Ali, one Basiji from Ahvaz who I interviewed a number of times and came to know closely over four years, highlights this chasm between the official and unofficial narratives of the war. In the beginning of our encounters, Ali spoke to me very formulaically about his experiences at the warfront. With time, Ali, much like the other war veterans I came to know throughout the years, let go of the official war rhetoric and opened up, offering his own narrative of his experiences.
After we knew each other for three years, Ali began to speak openly with me about his doubts on what the war actually accomplished, about his mistreatment by the government’s Martyrs Foundation, and about his fears during the war itself. These conversations with Ali, and the countless other veterans, reveal the broader sense of when personal narratives about the war are allowed to be expressed and when they are intentionally silenced. The war veterans consciously distinguish between the “official version” and the “real version” of the war.
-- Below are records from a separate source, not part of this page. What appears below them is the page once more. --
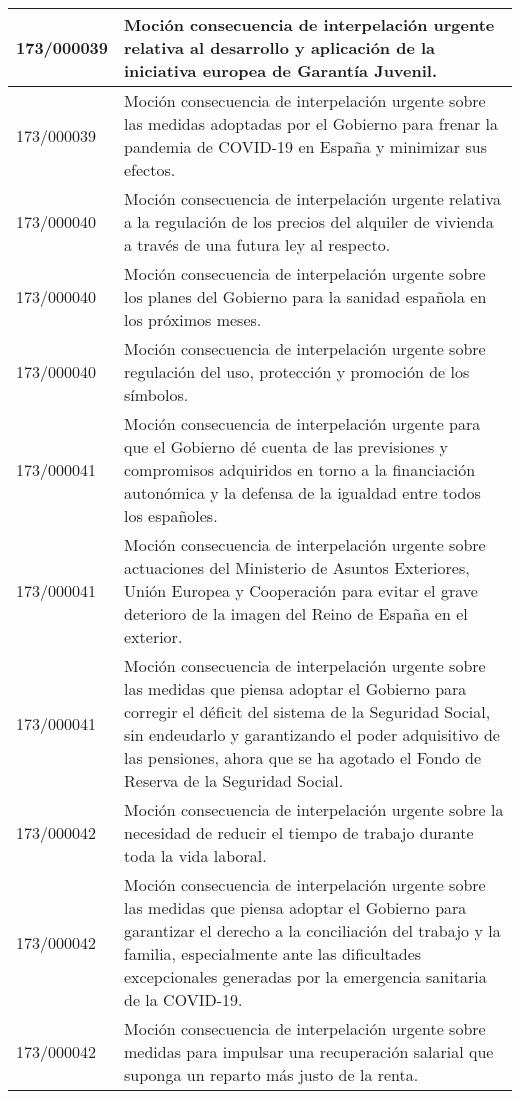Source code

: {\begin{table}[H]
\begin{center}
\begin{tabularx}{\linewidth}{| l | X |}
\hline
173/000039 & Moción consecuencia de interpelación urgente relativa al desarrollo y aplicación de la iniciativa europea de Garantía Juvenil. \\
\hline
173/000039 & Moción consecuencia de interpelación urgente sobre las medidas adoptadas por el Gobierno para frenar la pandemia de COVID-19 en España y minimizar sus efectos. \\
\hline
173/000040 & Moción consecuencia de interpelación urgente relativa a la regulación de los precios del alquiler de vivienda a través de una futura ley al respecto. \\
\hline
173/000040 & Moción consecuencia de interpelación urgente sobre los planes del Gobierno para la sanidad española en los próximos meses. \\
\hline
173/000040 & Moción consecuencia de interpelación urgente sobre regulación del uso, protección y promoción de los símbolos. \\
\hline
173/000041 & Moción consecuencia de interpelación urgente para que el Gobierno dé cuenta de las previsiones y compromisos adquiridos en torno a la financiación autonómica y la defensa de la igualdad entre todos los españoles. \\
\hline
173/000041 & Moción consecuencia de interpelación urgente sobre actuaciones del Ministerio de Asuntos Exteriores, Unión Europea y Cooperación para evitar el grave deterioro de la imagen del Reino de España en el exterior. \\
\hline
173/000041 & Moción consecuencia de interpelación urgente sobre las medidas que piensa adoptar el Gobierno para corregir el déficit del sistema de la Seguridad Social, sin endeudarlo y garantizando el poder adquisitivo de las pensiones, ahora que se ha agotado el Fondo de Reserva de la Seguridad Social. \\
\hline
173/000042 & Moción consecuencia de interpelación urgente sobre la necesidad de reducir el tiempo de trabajo durante toda la vida laboral. \\
\hline
173/000042 & Moción consecuencia de interpelación urgente sobre las medidas que piensa adoptar el Gobierno para garantizar el derecho a la conciliación del trabajo y la familia, especialmente ante las dificultades excepcionales generadas por la emergencia sanitaria de la COVID-19. \\
\hline
173/000042 & Moción consecuencia de interpelación urgente sobre medidas para impulsar una recuperación salarial que suponga un reparto más justo de la renta. \\

\end{tabularx}
\end{center}
\end{table}}
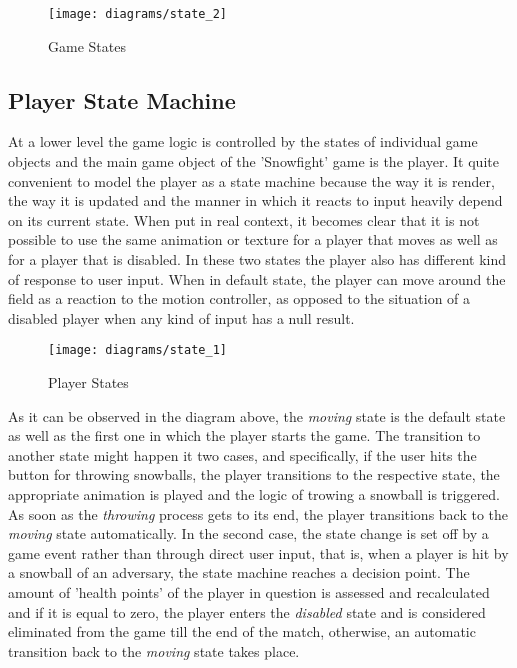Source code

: \begin{figure}[!h]
\centering
\texttt{[image: diagrams/state\_2]}
\caption{Game States}\label{diag:state_2}
\end{figure}

\newpage

\subsection{Player State Machine}

At a lower level the game logic is controlled by the states of individual game
objects and the main game object of the 'Snowfight' game is the player. It quite
convenient to model the player as a state machine because the way it is render,
the way it is updated and the manner in which it reacts to input heavily depend
on its current state. When put in real context, it becomes clear that it is not
possible to use the same animation or texture for a player that moves as well as
for a player that is disabled. In these two states the player also has different
kind of response to user input. When in default state, the player can move
around the field as a reaction to the motion controller, as opposed to the
situation of a disabled player when any kind of input has a null result.

\begin{figure}[!h]
\centering
\texttt{[image: diagrams/state\_1]}
\caption{Player States}\label{diag:state_1}
\end{figure}

As it can be observed in the diagram above, the \emph{moving} state is the
default state as well as the first one in which the player starts the game. The
transition to another state might happen it two cases, and specifically, if the
user hits the button for throwing snowballs, the player transitions to the
respective state, the appropriate animation is played and the logic of trowing a
snowball is triggered. As soon as the \emph{throwing} process gets to its end,
the player transitions back to the \emph{moving} state automatically. In the
second case, the state change is set off by a game event rather than through
direct user input, that is, when a player is hit by a snowball of an adversary,
the state machine reaches a decision point. The amount of 'health points' of the
player in question is assessed and recalculated and if it is equal to zero, the
player enters the \emph{disabled} state and is considered eliminated from the
game till the end of the match, otherwise, an automatic transition back to the
\emph{moving} state takes place.

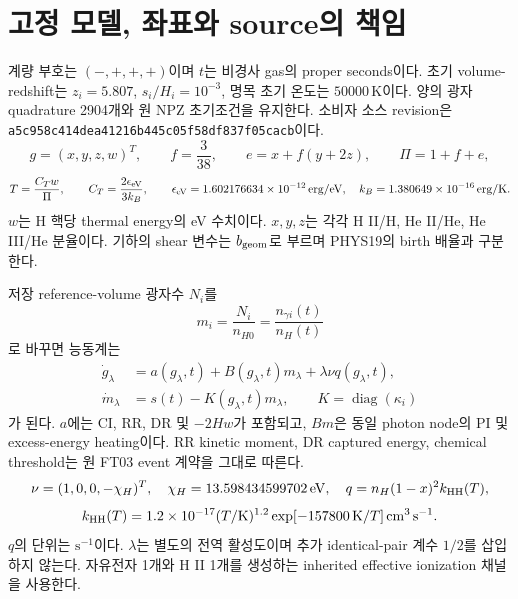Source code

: \documentclass[11pt,a4paper]{article}
\numberwithin{equation}{section}
\begin{document}
\newpage
\section{고정 모델, 좌표와 source의 책임}
계량 부호는 $(-,+,+,+)$이며 $t$는 비경사 gas의 proper seconds이다. 초기 volume-redshift는 $z_i=5.807$, $s_i/H_i=10^{-3}$, 명목 초기 온도는 $50000\,\mathrm K$이다. 양의 광자 quadrature 2904개와 원 NPZ 초기조건을 유지한다. 소비자 소스 revision은 \texttt{a5c958c414dea41216b445c05f58df837f05cacb}이다.
\begin{equation}
 g=(x,y,z,w)^T,\qquad f=\frac3{38},\qquad e=x+f(y+2z),\qquad \Pi=1+f+e,
\end{equation}
\begin{equation}
 T=\frac{C_Tw}{\Pi},\qquad C_T=\frac{2\epsilon_{\eV}}{3k_B},\qquad
 \epsilon_{\eV}=1.602176634\times10^{-12}\,\mathrm{erg/eV},\quad k_B=1.380649\times10^{-16}\,\mathrm{erg/K}.
\end{equation}
$w$는 H 핵당 thermal energy의 eV 수치이다. $x,y,z$는 각각 H II/H, He II/He, He III/He 분율이다. 기하의 shear 변수는 $b_{\rm geom}$로 부르며 PHYS19의 birth 배율과 구분한다.

저장 reference-volume 광자수 $N_i$를
\begin{equation}
 m_i=\frac{N_i}{n_{H0}}=\frac{n_{\gamma i}(t)}{n_H(t)}
\end{equation}
로 바꾸면 능동계는
\begin{align}
 \dot g_\lambda&=a(g_\lambda,t)+B(g_\lambda,t)m_\lambda+\lambda\nu q(g_\lambda,t),\\
 \dot m_\lambda&=s(t)-K(g_\lambda,t)m_\lambda,\qquad K=\operatorname{diag}(\kappa_i)
 \label{eq:system}
\end{align}
가 된다. $a$에는 CI, RR, DR 및 $-2Hw$가 포함되고, $B m$은 동일 photon node의 PI 및 excess-energy heating이다. RR kinetic moment, DR captured energy, chemical threshold는 원 FT03 event 계약을 그대로 따른다.
\begin{equation}
 \nu=(1,0,0,-\chi_H)^T,\quad\chi_H=13.598434599702\,\eV,
 \quad q=n_H(1-x)^2k_{\HH}(T),
\end{equation}
\begin{equation}
 k_{\HH}(T)=1.2\times10^{-17}(T/\mathrm K)^{1.2}
 \exp[-157800\,\mathrm K/T]\,\mathrm{cm^3\,s^{-1}}.
\end{equation}
$q$의 단위는 $\mathrm s^{-1}$이다. $\lambda$는 별도의 전역 활성도이며 추가 identical-pair 계수 $1/2$를 삽입하지 않는다. 자유전자 1개와 H II 1개를 생성하는 inherited effective ionization 채널을 사용한다.
\end{document}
Their responses to state television crews, foreign journalists, and international delegates about the war are formulaic and nearly identical, whereby the discussions amongst themselves and those they trust take on a different register.
As such, in the past decade, there have been renewed efforts by veterans to challenge the official narrative of the war. Veterans have come together to create the Tehran Peace Museum, to make and distribute underground films that critique the state’s care of injured veterans, and to produce new media and books that challenge dominant state narratives.
Archives such as the Ajam Digital Archive, which have the potential to forefront the personal stories of Basijis and soldiers, who sent photos and letters back to their loved ones from the warfront, are also a step in that direction.
 The Anglo-Persian Oil Company (later British Petroleum, BP), completed the Abadan refinery in 1912, one of the world’s largest oil refineries, and kept control over it until the Iranian Prime Minister, Mohammad Mossadeq, nationalized the oil industry in 1951. The Americans and British regained control of the oil industry in the country after an orchestrated coup d’etat in 1953 that reinstated the Shah and turned him into the United State’s biggest ally in the Middle East (Abrahamian 2015). By the time of the revolution, Abadan was a cosmopolitan and international city, and the hub of the National Iranian Oil Company.
 Although there were groups formalized following the 1979 Revolution that were antecedents to the Basij, this group became formally institutionalized in the service of the war.